Suga bermaksud bercanda untuk mencairkan sedikit suasanya yang menurutnya agak canggung setelah insiden memegang tangan tadi. Tapi reaksi yang Suga harapkan tidak terjadi, kalau tadi ia mengatakannya pada Yachi, mungkin saja Yachi akan menjelaskan perkaataan Suga sebelumnya sejelas-jelasnya sambil sedikit panik, dan tentu saja hal itu akan mengundang tawa. Tapi sayangnya yang dihadapannya sekarang bukan Yachi.Shimizu hanya menatapnya, dan itu membuat keadaan menjadi lebih canggung dari sebelumnya. Atau mungkin hanya Suga yang menganggap kalau saat ini sedang canggung. Buktinya, Shimizu terlihat biasa saja.
Shimizu menghela napasnya pelan dan menyandarkan tubuhnya di sofa, pandangannya ke depan, ke arah TV yang tidak menyala.
"Kita udah pergi jauh gini. Semuanya terlihat bersenang-senang. Tapi kau malah terlihat muram."
"Gitu? Padahal aku biasa aja loh ini" jawab Suga. Shimizu menatapnya sejenak, lalu kembali menatap layar TV. "Maksudku, aku juga bersenang-senang" lanjut Suga.
Iya, dia yakin dia bersenang-senang. Setelah makan malam tadi, Suga ikut bermain kartu dan tertawa bersama mereka, apa itu tidak terlihat bersenang-senang di mata Shimizu?
Ah, selain itu, ia juga turut mendengarkan dan menimpali cerita-cerita seram dari Kinoshita dan Narita. Dan itu yang sempat membuat Suga agak gelisah mendengar langkah kaki yang ternyata milik Tsukisima.
"Benar? Baguslah kalau begitu. Yaudah, aku masuk kamar duluan ya"
Shimizu berlalu meninggalkan Suga yang masih terduduk dengan bantal leher yang tidak terbalik seperti tadi.
Benar sih, sesekali Suga masih terpikir akan hal itu, tapi dia sudah berusaha tidak mempedulikannya lagi dan menikmati apa yang ada.
Suga jadi menduga-duga, apakah Shimizu selama ini memang sepeka itu dengan semua anak voli? atau akhir-akhir ini Shimizu sering memperhatikan dirinya? Suga tidak bisa mendapat jawabannya.

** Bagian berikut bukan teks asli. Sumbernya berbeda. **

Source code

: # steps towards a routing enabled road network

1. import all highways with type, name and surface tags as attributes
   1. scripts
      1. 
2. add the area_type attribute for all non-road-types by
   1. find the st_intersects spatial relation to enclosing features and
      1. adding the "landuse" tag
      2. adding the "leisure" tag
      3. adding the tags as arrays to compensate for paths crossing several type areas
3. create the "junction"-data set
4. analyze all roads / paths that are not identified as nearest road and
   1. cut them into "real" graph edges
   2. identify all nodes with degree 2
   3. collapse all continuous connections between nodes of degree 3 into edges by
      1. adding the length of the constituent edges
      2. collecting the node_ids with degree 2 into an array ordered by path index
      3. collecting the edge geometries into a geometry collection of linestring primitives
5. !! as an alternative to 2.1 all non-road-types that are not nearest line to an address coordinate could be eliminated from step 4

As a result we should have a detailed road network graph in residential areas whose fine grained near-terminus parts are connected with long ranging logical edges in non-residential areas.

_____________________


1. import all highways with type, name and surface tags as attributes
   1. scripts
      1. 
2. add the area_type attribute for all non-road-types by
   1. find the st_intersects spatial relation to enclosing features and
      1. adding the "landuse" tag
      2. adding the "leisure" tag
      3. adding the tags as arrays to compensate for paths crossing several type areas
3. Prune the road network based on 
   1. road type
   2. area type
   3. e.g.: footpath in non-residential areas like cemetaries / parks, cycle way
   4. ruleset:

Suga bangkit dengan malas untuk menuju kamarnya. Dia harus memaksakan dirinya tidur atau besok dia tidak akan bisa menikmati liburan mereka karena kurang tidur.
KAMU SEDANG MEMBACA
Bercela [END] ✔
FanfictionMemberi toss terbaik adalah hal yang harus ia lakukan. Berdiri di lapangan dengan waktu terlama yang ia bisa adalah hal yang harus ia pertahankan. Di tahun ketiga ini, ia akan mengukir kenangan indah di lapangan voli sebagai tim dari Klub Voli Karas...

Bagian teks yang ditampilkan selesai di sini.